Crime stopper or privacy invader?
GURNEE, Ill. — Since September, Gurnee Mills has used a ‘Flock Safety’ automated license plate reader system as a way to quell crime that happens at the mall.
“We’ve had seven arrests [and] we’ve been able to recover four stolen vehicles,” said Shawn Gaylor, an officer with the Gurnee Police Department. “And that’s just the beginning in two months.”
Holly Beilin, a spokeswoman with Flock Safety, said about 70% of crimes are committed with a vehicle, so being able to put a technology like a license plate reader system in place at a location like Gurnee Mills helps provide evidence for a significant portion of the crime that occurs there.
Flock Safety’s license plate reader system takes still photos of the rear license plate of vehicles entering and exiting the mall, and in real time, alerts police if the registered owner is wanted for a crime locally or nationally, if the vehicle is stolen, or if the car is connected to an Amber or Silver Alert.
“The police have a tough enough job,” said Don Hubbartt, a shopper at Gurnee Mills. “So, we support their ideas to try and make the community safer.”
Not everyone is onboard with the license plate reader systems though.
“It’s also protecting the community because you’re protecting who’s around you,” said Kathryn, a shopper at Gurnee Mills. “At the same time, it’s a violation of your privacy because you’re scanning my plate without my permission.”
In a similar vein, the ACLU issued a statement, denouncing the use of automated license plate reading systems.
“Automatic License Plate Readers are a powerful surveillance tool, allowing a driver’s location to be tracked, recorded and stored,” the statement reads. “For this reason, the ACLU has opposed the use of such devices.”

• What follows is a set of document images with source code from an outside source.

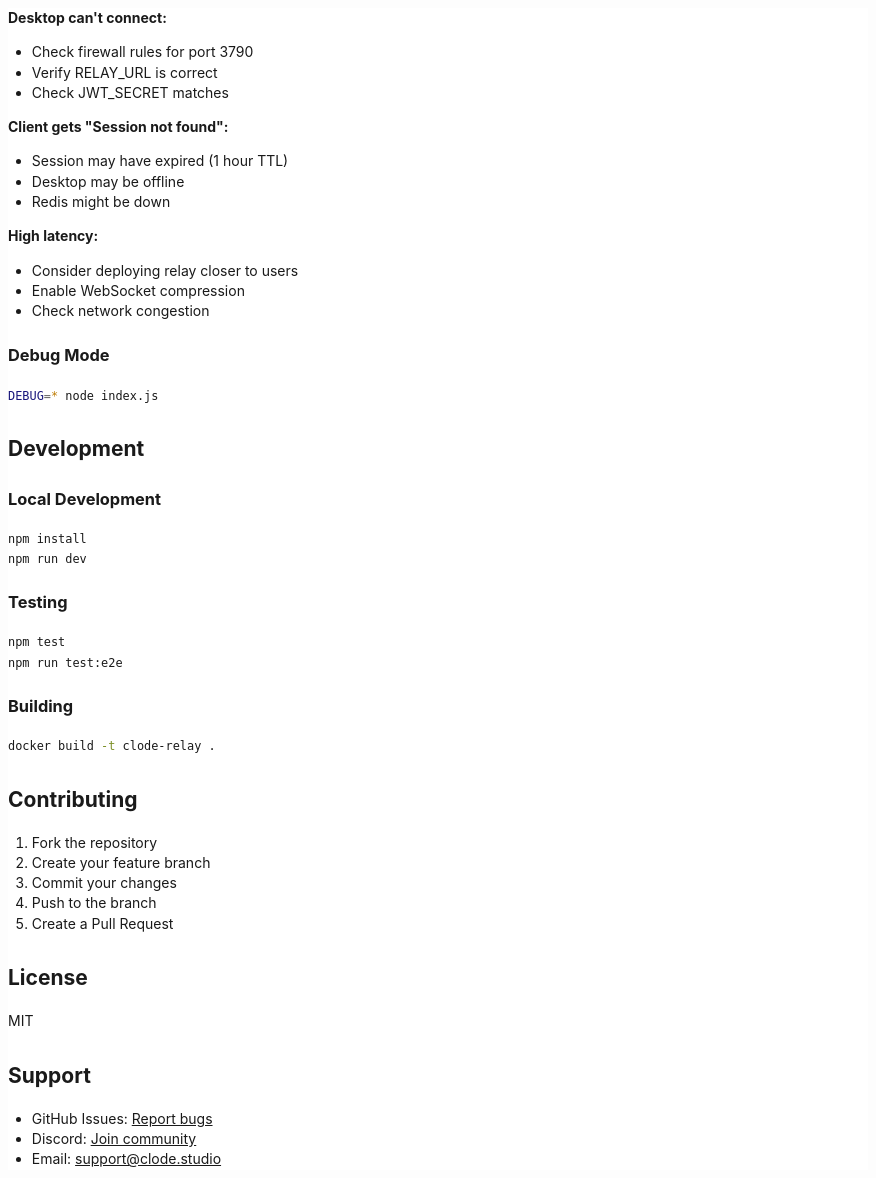 **Desktop can't connect:**
- Check firewall rules for port 3790
- Verify RELAY_URL is correct
- Check JWT_SECRET matches

**Client gets "Session not found":**
- Session may have expired (1 hour TTL)
- Desktop may be offline
- Redis might be down

**High latency:**
- Consider deploying relay closer to users
- Enable WebSocket compression
- Check network congestion

### Debug Mode

```bash
DEBUG=* node index.js
```

## Development

### Local Development

```bash
npm install
npm run dev
```

### Testing

```bash
npm test
npm run test:e2e
```

### Building

```bash
docker build -t clode-relay .
```

## Contributing

1. Fork the repository
2. Create your feature branch
3. Commit your changes
4. Push to the branch
5. Create a Pull Request

## License

MIT

## Support

- GitHub Issues: [Report bugs](https://github.com/clode/relay/issues)
- Discord: [Join community](https://discord.gg/clode)
- Email: support@clode.studio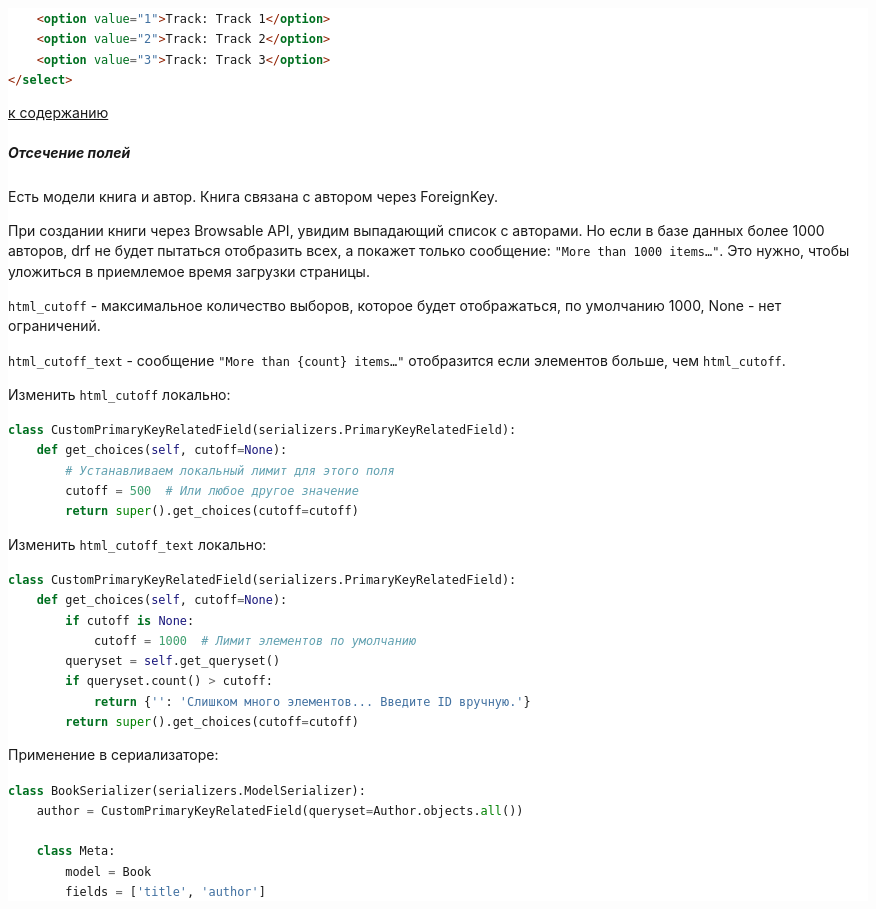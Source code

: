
 ```html
    <option value="1">Track: Track 1</option>
    <option value="2">Track: Track 2</option>
    <option value="3">Track: Track 3</option>
</select>


```

[к содержанию](#содержание)

##### Отсечение полей
Есть модели книга и автор. Книга связана с автором через ForeignKey.

При создании книги через Browsable API, увидим выпадающий список с авторами. Но если в базе данных более 1000 авторов, drf не будет пытаться отобразить всех, а покажет только сообщение: `"More than 1000 items…"`. 
Это нужно, чтобы уложиться в приемлемое время загрузки страницы.

`html_cutoff` - максимальное количество выборов, которое будет отображаться, по умолчанию 1000, None - нет ограничений.

`html_cutoff_text` - сообщение `"More than {count} items…"` отобразится если элементов больше, чем `html_cutoff`.

Изменить `html_cutoff` локально:
```python
class CustomPrimaryKeyRelatedField(serializers.PrimaryKeyRelatedField):
    def get_choices(self, cutoff=None):
        # Устанавливаем локальный лимит для этого поля
        cutoff = 500  # Или любое другое значение
        return super().get_choices(cutoff=cutoff)
```

Изменить `html_cutoff_text` локально:
```python
class CustomPrimaryKeyRelatedField(serializers.PrimaryKeyRelatedField):
    def get_choices(self, cutoff=None):
        if cutoff is None:
            cutoff = 1000  # Лимит элементов по умолчанию
        queryset = self.get_queryset()
        if queryset.count() > cutoff:
            return {'': 'Слишком много элементов... Введите ID вручную.'}
        return super().get_choices(cutoff=cutoff)
```

Применение в сериализаторе:
```python
class BookSerializer(serializers.ModelSerializer):
    author = CustomPrimaryKeyRelatedField(queryset=Author.objects.all())

    class Meta:
        model = Book
        fields = ['title', 'author']
```
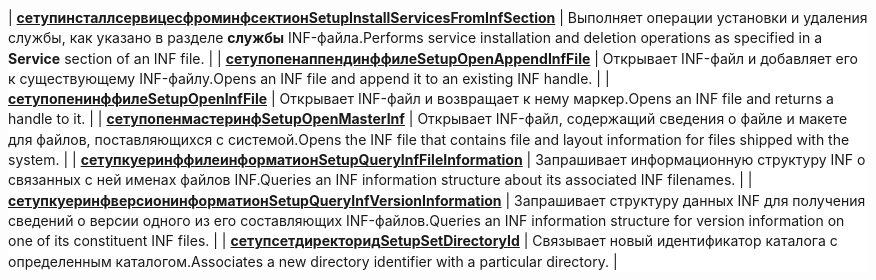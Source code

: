 | [<span data-ttu-id="94181-156">**сетупинсталлсервицесфроминфсектион**</span><span class="sxs-lookup"><span data-stu-id="94181-156">**SetupInstallServicesFromInfSection**</span></span>](/windows/desktop/api/Setupapi/nf-setupapi-setupinstallservicesfrominfsectiona) | <span data-ttu-id="94181-157">Выполняет операции установки и удаления службы, как указано в разделе **службы** INF-файла.</span><span class="sxs-lookup"><span data-stu-id="94181-157">Performs service installation and deletion operations as specified in a **Service** section of an INF file.</span></span>                                                                                            |
| [<span data-ttu-id="94181-158">**сетупопенаппендинффиле**</span><span class="sxs-lookup"><span data-stu-id="94181-158">**SetupOpenAppendInfFile**</span></span>](/windows/desktop/api/Setupapi/nf-setupapi-setupopenappendinffilea)                         | <span data-ttu-id="94181-159">Открывает INF-файл и добавляет его к существующему INF-файлу.</span><span class="sxs-lookup"><span data-stu-id="94181-159">Opens an INF file and append it to an existing INF handle.</span></span>                                                                                                                                             |
| [<span data-ttu-id="94181-160">**сетупопенинффиле**</span><span class="sxs-lookup"><span data-stu-id="94181-160">**SetupOpenInfFile**</span></span>](/windows/desktop/api/Setupapi/nf-setupapi-setupopeninffilea)                                     | <span data-ttu-id="94181-161">Открывает INF-файл и возвращает к нему маркер.</span><span class="sxs-lookup"><span data-stu-id="94181-161">Opens an INF file and returns a handle to it.</span></span>                                                                                                                                                          |
| [<span data-ttu-id="94181-162">**сетупопенмастеринф**</span><span class="sxs-lookup"><span data-stu-id="94181-162">**SetupOpenMasterInf**</span></span>](/windows/desktop/api/Setupapi/nf-setupapi-setupopenmasterinf)                                 | <span data-ttu-id="94181-163">Открывает INF-файл, содержащий сведения о файле и макете для файлов, поставляющихся с системой.</span><span class="sxs-lookup"><span data-stu-id="94181-163">Opens the INF file that contains file and layout information for files shipped with the system.</span></span>                                                                                                        |
| [<span data-ttu-id="94181-164">**сетупкуеринффилеинформатион**</span><span class="sxs-lookup"><span data-stu-id="94181-164">**SetupQueryInfFileInformation**</span></span>](/windows/desktop/api/Setupapi/nf-setupapi-setupqueryinffileinformationa)             | <span data-ttu-id="94181-165">Запрашивает информационную структуру INF о связанных с ней именах файлов INF.</span><span class="sxs-lookup"><span data-stu-id="94181-165">Queries an INF information structure about its associated INF filenames.</span></span>                                                                                                                               |
| [<span data-ttu-id="94181-166">**сетупкуеринфверсионинформатион**</span><span class="sxs-lookup"><span data-stu-id="94181-166">**SetupQueryInfVersionInformation**</span></span>](/windows/desktop/api/Setupapi/nf-setupapi-setupqueryinfversioninformationa)       | <span data-ttu-id="94181-167">Запрашивает структуру данных INF для получения сведений о версии одного из его составляющих INF-файлов.</span><span class="sxs-lookup"><span data-stu-id="94181-167">Queries an INF information structure for version information on one of its constituent INF files.</span></span>                                                                                                      |
| [<span data-ttu-id="94181-168">**сетупсетдиректорид**</span><span class="sxs-lookup"><span data-stu-id="94181-168">**SetupSetDirectoryId**</span></span>](/windows/desktop/api/Setupapi/nf-setupapi-setupsetdirectoryida)                               | <span data-ttu-id="94181-169">Связывает новый идентификатор каталога с определенным каталогом.</span><span class="sxs-lookup"><span data-stu-id="94181-169">Associates a new directory identifier with a particular directory.</span></span>                                                                                                                                     |



 

 

 



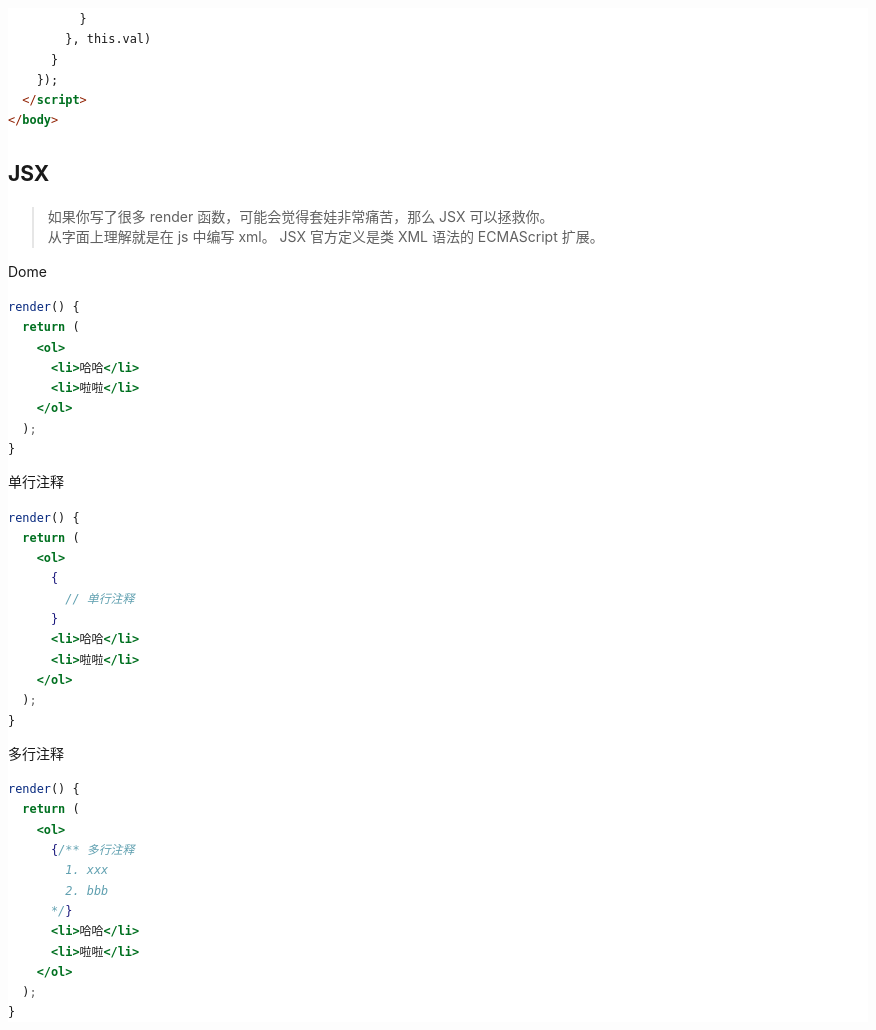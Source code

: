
```html
          }
        }, this.val)
      }
    });
  </script>
</body>
```

## JSX

> 如果你写了很多 render 函数，可能会觉得套娃非常痛苦，那么 JSX 可以拯救你。<br/>
> 从字面上理解就是在 js 中编写 xml。
> JSX 官方定义是类 XML 语法的 ECMAScript 扩展。<br/>

Dome

```jsx
render() {
  return (
    <ol>
      <li>哈哈</li>
      <li>啦啦</li>
    </ol>
  );
}
```

单行注释

```jsx
render() {
  return (
    <ol>
      {
        // 单行注释
      }
      <li>哈哈</li>
      <li>啦啦</li>
    </ol>
  );
}
```

多行注释

```jsx
render() {
  return (
    <ol>
      {/** 多行注释
        1. xxx
        2. bbb
      */}
      <li>哈哈</li>
      <li>啦啦</li>
    </ol>
  );
}
```
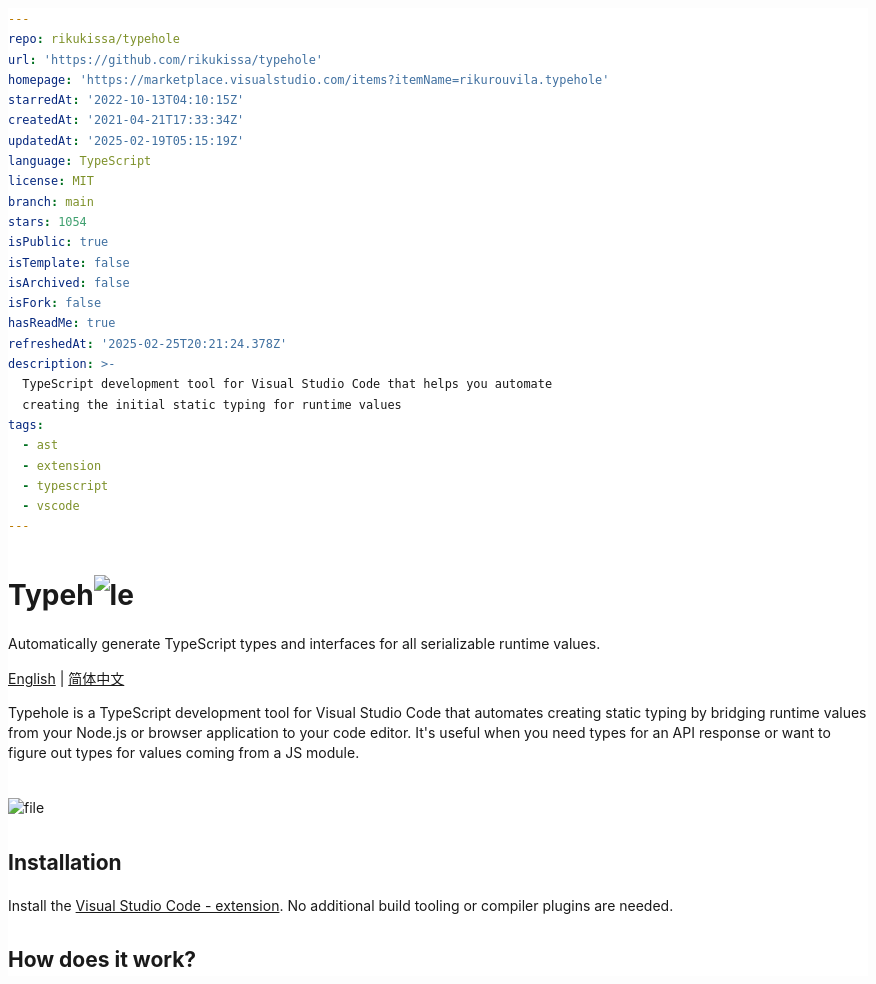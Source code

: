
 ```yaml
---
repo: rikukissa/typehole
url: 'https://github.com/rikukissa/typehole'
homepage: 'https://marketplace.visualstudio.com/items?itemName=rikurouvila.typehole'
starredAt: '2022-10-13T04:10:15Z'
createdAt: '2021-04-21T17:33:34Z'
updatedAt: '2025-02-19T05:15:19Z'
language: TypeScript
license: MIT
branch: main
stars: 1054
isPublic: true
isTemplate: false
isArchived: false
isFork: false
hasReadMe: true
refreshedAt: '2025-02-25T20:21:24.378Z'
description: >-
  TypeScript development tool for Visual Studio Code that helps you automate
  creating the initial static typing for runtime values
tags:
  - ast
  - extension
  - typescript
  - vscode
---
```


# Typeh<img src="./images/title-logo.png" align="top" width="24px">le

Automatically generate TypeScript types and interfaces for all serializable runtime values.

[English](#) | [简体中文](./docs/zh.md)

Typehole is a TypeScript development tool for Visual Studio Code that automates creating static typing by bridging runtime values from your Node.js or browser application to your code editor. It's useful when you need types for an API response or want to figure out types for values coming from a JS module.
<br/>
<br/>

![file](./images/demo.gif)

## Installation

Install the [Visual Studio Code - extension](https://marketplace.visualstudio.com/items?itemName=rikurouvila.typehole). No additional build tooling or compiler plugins are needed.

## How does it work?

The ACLU goes on to say, “in this instance — where a private company apparently controls the cameras — it raises questions about whether customers of Gurnee Mills will ever know how their location data is being used or shared.”
Flock Safety said information stored in their system is deleted after 30 days and the readers do not use facial recognition technology.
Gurnee Mills employing the use of automated license plate readers is not a completely foreign concept in the Chicagoland area, as police departments in Elk Grove, Niles, Palatine, Naperville and Oak Park also use the systems.